Primary structure of proteins

• Amino acid monomers polymerise through condensation polymerisation to make polymer chains containing peptide links (referred to as amide links in chemistry)
• Dipeptides are formed when two amino acids polymerise
• Proteins are essentially polypeptides as many amino acid molecules join together to form proteins
  • Once polymerisation occurs, the monomers are not referred to as amino acids
  • They become known as amino acid residues – when two amino acids combine, a water molecule is lost

• The primary structure consists of a chain of amino acids covalently bonded together through peptide bonds
• Each amino acid residue has a name
  • For example glycine has the abbreviation ‘Gly’

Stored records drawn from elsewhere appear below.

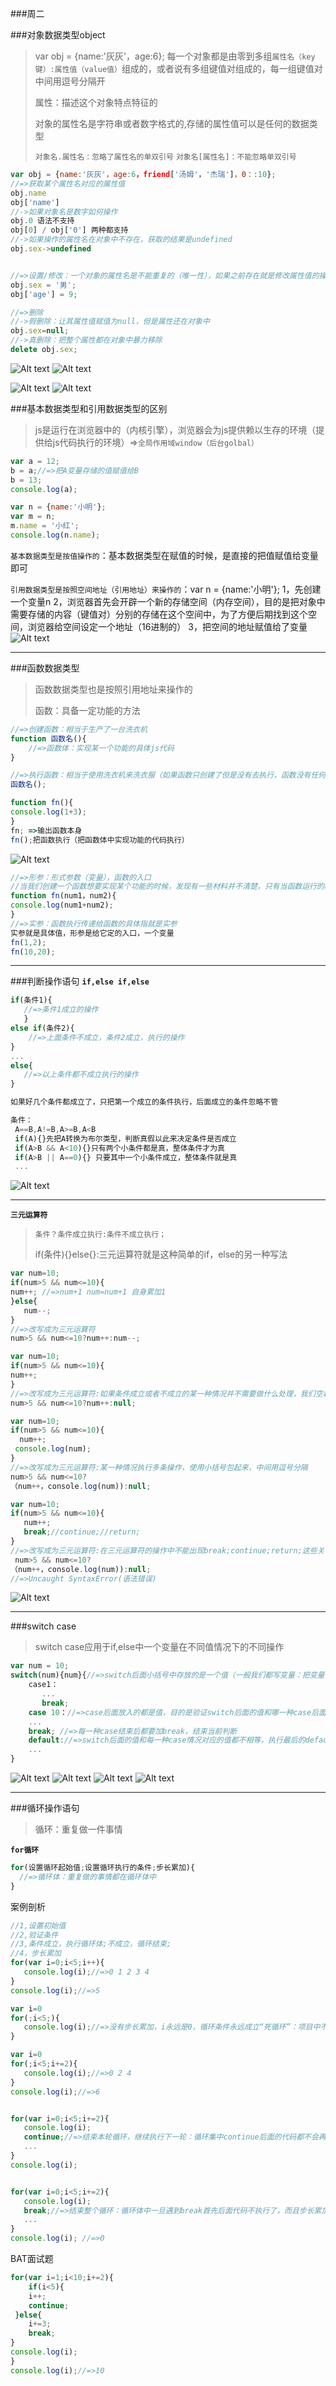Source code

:###周二

###对象数据类型object
> var obj = {name:'灰灰'，age:6};
> 每一个对象都是由零到多组`属性名（key键）:属性值（value值）`组成的，或者说有多组键值对组成的，每一组键值对中间用逗号分隔开
> 
> 属性：描述这个对象特点特征的
> 
> 对象的属性名是字符串或者数字格式的,存储的属性值可以是任何的数据类型
> 
> `对象名.属性名：忽略了属性名的单双引号`
> `对象名[属性名]：不能忽略单双引号`

```javascript
var obj = {name:'灰灰'，age:6，friend['汤姆'，'杰瑞']，0：:10};
//=>获取某个属性名对应的属性值
obj.name
obj['name']
//->如果对象名是数字如何操作
obj.0 语法不支持
obj[0] / obj['0'] 两种都支持
//->如果操作的属性名在对象中不存在，获取的结果是undefined
obj.sex->undefined


//=>设置/修改：一个对象的属性名是不能重复的（唯一性），如果之前存在就是修改属性值的操作，反之不存在就是新设置属性的操作
obj.sex = '男';
obj['age'] = 9;

//=>删除
//->假删除：让其属性值赋值为null，但是属性还在对象中
obj.sex=null;
//->真删除：把整个属性都在对象中暴力移除
delete obj.sex;
```
![Alt text](./1539660507720.png)
![Alt text](./1539660664473.png)


![Alt text](./1539660271525.png)
![Alt text](./1539660353735.png)


###基本数据类型和引用数据类型的区别
> js是运行在浏览器中的（内核引擎），浏览器会为js提供赖以生存的环境（提供给js代码执行的环境）=>`全局作用域window（后台golbal）`

```javascript
var a = 12;
b = a;//=>把A变量存储的值赋值给B
b = 13;
console.log(a);

var n = {name:'小明'};
var m = n;
m.name = '小红';
console.log(n.name);

```
`基本数据类型是按值操作的`：基本数据类型在赋值的时候，是直接的把值赋值给变量即可

`引用数据类型是按照空间地址（引用地址）来操作的`：var n = {name:'小明'};
1，先创建一个变量n
2，浏览器首先会开辟一个新的存储空间（内存空间），目的是把对象中需要存储的内容（键值对）分别的存储在这个空间中，为了方便后期找到这个空间，浏览器给空间设定一个地址（16进制的）
3，把空间的地址赋值给了变量
![Alt text](./1539670686536.png)

------
###函数数据类型
> 函数数据类型也是按照引用地址来操作的
> 
> 函数：具备一定功能的方法

```javascript
//=>创建函数：相当于生产了一台洗衣机
function 函数名(){
    //=>函数体：实现某一个功能的具体js代码
}

//=>执行函数：相当于使用洗衣机来洗衣服（如果函数只创建了但是没有去执行，函数没有任何意义）
函数名();
```

```javascript
function fn(){
console.log(1+3);
}
fn; =>输出函数本身
fn();把函数执行（把函数体中实现功能的代码执行）
```
![Alt text](./1539675675477.png)


```javascript
//=>形参：形式参数（变量），函数的入口
//当我们创建一个函数想要实现某个功能的时候，发现有一些材料并不清楚，只有当函数运行的时候，别人传递给我我才知道，此时我们就需要设定入口，让用户执行的时候通过入口把值给我们
function fn(num1，num2){
console.log(num1+num2);
}
//=>实参：函数执行传递给函数的具体指就是实参
实参就是具体值，形参是给它定的入口，一个变量
fn(1,2);
fn(10,20);
```

------
###判断操作语句
**`if,else if,else`**
```javascript
if(条件1){
   //=>条件1成立的操作
   }
else if(条件2){
    //=>上面条件不成立，条件2成立，执行的操作
} 
...
else{
   //=>以上条件都不成立执行的操作
}  

如果好几个条件都成立了，只把第一个成立的条件执行，后面成立的条件忽略不管

条件：
 A==B,A!=B,A>=B,A<B
 if(A){}先把A转换为布尔类型，判断真假以此来决定条件是否成立
 if(A>B && A<10){}只有两个小条件都是真，整体条件才为真
 if(A>B || A==0){} 只要其中一个小条件成立，整体条件就是真
 ...
```
![Alt text](./1539678281960.png)

------
**`三元运算符`**
> `条件？条件成立执行:条件不成立执行；`
> 
> if(条件){}else{}:三元运算符就是这种简单的if，else的另一种写法

```javascript
var num=10;
if(num>5 && num<=10){
num++; //=>num+1 num=num+1 自身累加1
}else{
   num--;
}
//=>改写成为三元运算符
num>5 && num<=10?num++:num--;
```


```javascript
var num=10;
if(num>5 && num<=10){
num++; 
}
//=>改写成为三元运算符:如果条件成立或者不成立的某一种情况并不需要做什么处理，我们空着语法不符合，我们使用null，undefined,void 0(就是undefined) 占位即可
num>5 && num<=10?num++:null;
```

```javascript
var num=10;
if(num>5 && num<=10){
  num++; 
 console.log(num);
}
//=>改写成为三元运算符:某一种情况执行多条操作，使用小括号包起来，中间用逗号分隔
num>5 && num<=10?
（num++，console.log(num)):null;
```

```javascript
var num=10;
if(num>5 && num<=10){
   num++; 
   break;//continue;//return;
}
//=>改写成为三元运算符:在三元运算符的操作中不能出现break;continue;return;这些关键词，我们无法用三元运算符代替if，else
 num>5 && num<=10?
（num++，console.log(num)):null;
//=>Uncaught SyntaxError(语法错误)
```
![Alt text](./1539681126067.png)

------
###switch case
> switch case应用于if,else中一个变量在不同值情况下的不同操作
```javascript
var num = 10;
switch(num){num}{//=>switch后面小括号中存放的是一个值（一般我们都写变量：把变量存储的值拿来用，有时候也可能是一个计算）
    case1：
       ...
       break;
    case 10：//=>case后面放入的都是值，目的是验证switch后面的值和哪一种case后面的值相等，相等的进行对应处理
    ...
    break; //=>每一种case结束后都要加break，结束当前判断
    default://=>switch后面的值和每一种case情况对应的值都不相等，执行最后的default,类似于else
    ...
}
```
![Alt text](./1539682698533.png)
![Alt text](./1539683189446.png)
![Alt text](./1539683709541.png)
![Alt text](./1539683866930.png)

------
###循环操作语句
> 循环：重复做一件事情

**`for循环`**
```javascript
for(设置循环起始值;设置循环执行的条件;步长累加){
  //=>循环体：重复做的事情都在循环体中
}
```
案例剖析
```javascript
//1,设置初始值
//2,验证条件
//3,条件成立，执行循环体;不成立，循环结束;
//4，步长累加
for(var i=0;i<5;i++){
   console.log(i);//=>0 1 2 3 4
}
console.log(i);//=>5
```

```javascript
var i=0
for(;i<5;){
   console.log(i);//=>没有步长累加，i永远是0，循环条件永远成立“死循环”：项目中不能出现死循环，一旦出现，循环下面的事情都做不了。
}
```

```javascript
var i=0
for(;i<5;i+=2){
   console.log(i);//=>0 2 4
}
console.log(i);//=>6
```

```javascript

for(var i=0;i<5;i+=2){
   console.log(i);
   continue;//=>结束本轮循环，继续执行下一轮：循环集中continue后面的代码都不会再执行，它会直接去执行步长，然后进行到下一轮
   ...
}
console.log(i);         
```

```javascript

for(var i=0;i<5;i+=2){
   console.log(i);
   break;//=>结束整个循环：循环体中一旦遇到break首先后面代码不执行了，而且步长累加也不执行了，循环都结束了
   ...
}
console.log(i); //=>0        
```

BAT面试题
``` javascript
for(var i=1;i<10;i+=2){
    if(i<5){
    i++;
    continue;
 }else{
    i+=3;
    break;
}
console.log(i);
}
console.log(i);//=>10
```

• Primary protein structure is mostly limited to considering just the covalent bond between amino acids and another type of covalent bonding known as a sulfur bridge
• A sulfur bridge is formed if two cysteine molecules are next to each other when the protein folds
• The sulphur atoms form their own covalent bonds

Secondary structure of proteins

• The secondary structure takes into account interactions between strands of proteins
• There are two types: α-helices and β-sheet
• α-helix is formed as a protein strand is folded into a coil like that of a screw
  • Hydrogen bonds form between the oxygen atom of the peptide C=O and nitrogen atom of the peptide N-H
  • These hydrogen bonds stabilise the α-helix structure of the protein

• β-sheet is formed when chains of proteins lie alongside each other as they fold
• Hydrogen bonds form between the oxygen atom of C=O groups on the chain and the hydrogen atoms of N-H groups on another part of the protein chain

Tertiary structure of proteins

• The tertiary structure arises through more complex folding of secondary protein structures
• They are stabilised through hydrogen bonds, van der waals forces, covalent bonds (sulphur bridges) and ionic interactions between amino acid R groups
• Some amino acid bases contain extra amine groups (-NH₂) and some contain extra acid groups (-COOH)
• When these groups are ionised, a species called a Zwitterion forms
• A proton is transferred from the acid group (forming -COO^–) to an amine group forming -NH₃⁺)
• This ionic interaction can be seen with lysine and aspartic acid

• Some of the amino acid residues are nonpolar where there is an abundance of van der waals interactions
• All of these interactions work in unison to form a highly stabilised tertiary protein structure.